Broga is unique in that it sits right on the border of both the states of Negeri Sembilan and Selangor. On the Selangorean side, Broga falls within the mukim (sub-district) of Semenyih in the Hulu Langat District. On the Negri side, it falls within the mukim of Lenggeng which is part of the district of Seremban. The Government Health Clinic and the town football field is located on the Selangorean side of the border and the police station is located on the Negri side.


The majority of those residing in Broga town are the Chinese. There is also a small number of Orang Asli population whose village is located just outside Broga.


The Chinese are predominantly Buddhists or Taoists. The Broga Sak Dato Temple (武來岸玉封石哪督廟) is located about 1 km from the Broga town. This Taoist temple is set on a picturesque hillside often frequented by hikers to Broga Hill and has unique statues of the Chinese zodiacal animals. A pedestrian suspension bridge spans the valley besides the temple. A large statue of Sun Wukong sits atop the adjacent hill, gazing across the valley. There are also other temples in Broga town like Soon Yin Kwan Temple (武耒岸順英館).


Broga sits on the edge of the Titiwangsa Range. Consequently, the town is surrounded by lush green hills of a tropical rainforest, the most prominent of which is Broga Hill.

The hill, approximately 400 m (1,300 ft) in altitude, is notable for its unique appearance as it is rather devoid of trees, which is an uncommon sight amongst the tropical rainforests surrounding the region. Cogongrass typically dominates the summit area. Remnants of burnt out tree trunks indicate that the area may have been ravaged by a forest fire and the trees did not regrow.

Broga Hill is easily climbed by most people due to its aforementioned altitude, becoming a frequent destination for casual hikers. The hilltop offers a good view of the surrounding area and has become a popular picnic and photography spot.

Broga Hill became increasingly well known after some scenes from a local movie Ola Bola were filmed here. Despite the fame, recent developments of the hillside have permanently damaged the unique beauty of this hill.


Broga is an agricultural town and rubber is its main crop.

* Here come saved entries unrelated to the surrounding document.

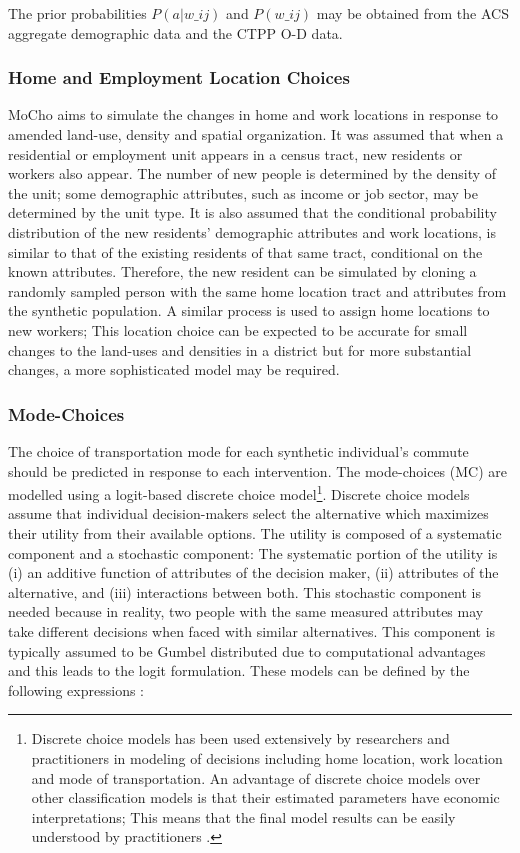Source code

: {{        The prior probabilities $P(a|w\_{ij})$ and $P(w\_{ij})$ may be obtained from the ACS aggregate demographic data and the CTPP O-D data.
    }

    \subsubsection{Home and Employment Location Choices}
    {
        MoCho aims to simulate the changes in home and work locations in response to amended land-use, density and spatial organization. It was assumed that when a residential or employment unit appears in a census tract, new residents or workers also appear. The number of new people is determined by the density of the unit; some demographic attributes, such as income or job sector, may be determined by the unit type. It is also assumed that the conditional probability distribution of the new residents' demographic attributes and work locations, is similar to that of the existing residents of that same tract, conditional on the known attributes. Therefore, the new resident can be simulated by cloning a randomly sampled person with the same home location tract and attributes from the synthetic population. A similar process is used to assign home locations to new workers; This location choice can be expected to be accurate for small changes to the land-uses and densities in a district but for more substantial changes, a more sophisticated model may be required.
    }

    \subsubsection{Mode-Choices}\label{sec:modeChoices}

    {
        The choice of transportation mode for each synthetic individual's commute should be predicted in response to each intervention. The mode-choices (MC) are modelled using a logit-based discrete choice model\footnote{Discrete choice models has been used extensively by researchers and practitioners in modeling of decisions including home location, work location and mode of transportation. An advantage of discrete choice models over other classification models is that their estimated parameters have economic interpretations; This means that the final model results can be easily understood by practitioners \cite{train2009discrete}.}. Discrete choice models assume that individual decision-makers select the alternative which maximizes their utility from their available options.
        \newline
        The utility is composed of a systematic component and a stochastic component: The systematic portion of the utility is (i) an additive function of attributes of the decision maker, (ii) attributes of the alternative, and (iii) interactions between both. This stochastic component is needed because in reality, two people with the same measured attributes may take different decisions when faced with similar alternatives. This component is typically assumed to be Gumbel distributed due to computational advantages and this leads to the logit formulation. These models can be defined by the following expressions \cite{koppelman2006self}:

}}
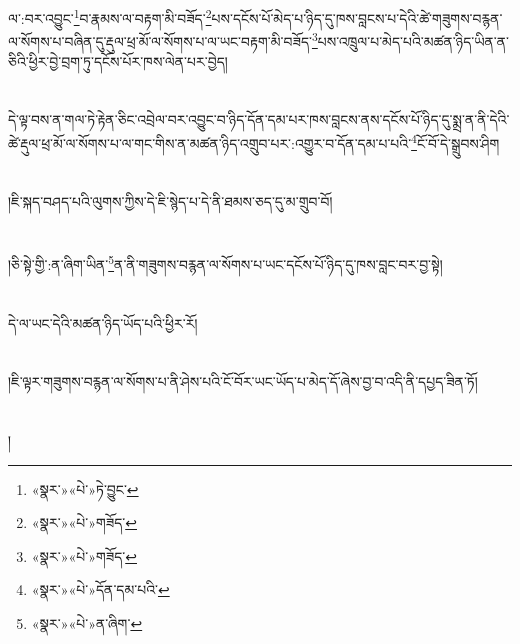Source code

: ལ་:བར་འབྱུང་\footnote{«སྣར་»«པེ་»ཏེ་བྱུང་}བ་རྣམས་ལ་བརྟག་མི་བཟོད་\footnote{«སྣར་»«པེ་»གཟོད་}པས་དངོས་པོ་མེད་པ་ཉིད་དུ་ཁས་བླངས་པ་དེའི་ཚེ་གཟུགས་བརྙན་ལ་སོགས་པ་བཞིན་དུ་རྡུལ་ཕྲ་མོ་ལ་སོགས་པ་ལ་ཡང་བརྟག་མི་བཟོད་\footnote{«སྣར་»«པེ་»གཟོད་}པས་འཁྲུལ་པ་མེད་པའི་མཚན་ཉིད་ཡིན་ན་ཅིའི་ཕྱིར་བྱེ་བྲག་ཏུ་དངོས་པོར་ཁས་ལེན་པར་བྱེད།\chapter{ }དེ་ལྟ་བས་ན་གལ་ཏེ་རྟེན་ཅིང་འབྲེལ་བར་འབྱུང་བ་ཉིད་དོན་དམ་པར་ཁས་བླངས་ནས་དངོས་པོ་ཉིད་དུ་སྨྲ་ན་ནི་དེའི་ཚེ་རྡུལ་ཕྲ་མོ་ལ་སོགས་པ་ལ་གང་གིས་ན་མཚན་ཉིད་འགྲུབ་པར་:འགྱུར་བ་དོན་དམ་པ་པའི་\footnote{«སྣར་»«པེ་»དོན་དམ་པའི་}ངོ་བོ་དེ་སྒྲུབས་ཤིག\chapter{ }།ཇི་སྐད་བཤད་པའི་ལུགས་ཀྱིས་དེ་ཇི་སྙེད་པ་དེ་ནི་ཐམས་ཅད་དུ་མ་གྲུབ་བོ།\chapter{ }།ཅི་སྟེ་གྱི་:ན་ཞིག་ཡིན་\footnote{«སྣར་»«པེ་»ན་ཞིག་}ན་ནི་གཟུགས་བརྙན་ལ་སོགས་པ་ཡང་དངོས་པོ་ཉིད་དུ་ཁས་བླང་བར་བྱ་སྟེ།\chapter{ }དེ་ལ་ཡང་དེའི་མཚན་ཉིད་ཡོད་པའི་ཕྱིར་རོ།\chapter{ }།ཇི་ལྟར་གཟུགས་བརྙན་ལ་སོགས་པ་ནི་ཤེས་པའི་ངོ་བོར་ཡང་ཡོད་པ་མེད་དོ་ཞེས་བྱ་བ་འདི་ནི་དཔྱད་ཟིན་ཏོ།\chapter{ }།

Despite the shift from rubber to palm oil in many parts of Negri Sembilan and Selangor, rubber has remained as the most popular crop in Broga. From a sleepy small town, Broga has been transformed by its proximity to the University of Nottingham's campus. The demand for housing and a sizeable student population have brought about rapid development to this area. Broga is also known for its Chinese restaurants and durian orchards.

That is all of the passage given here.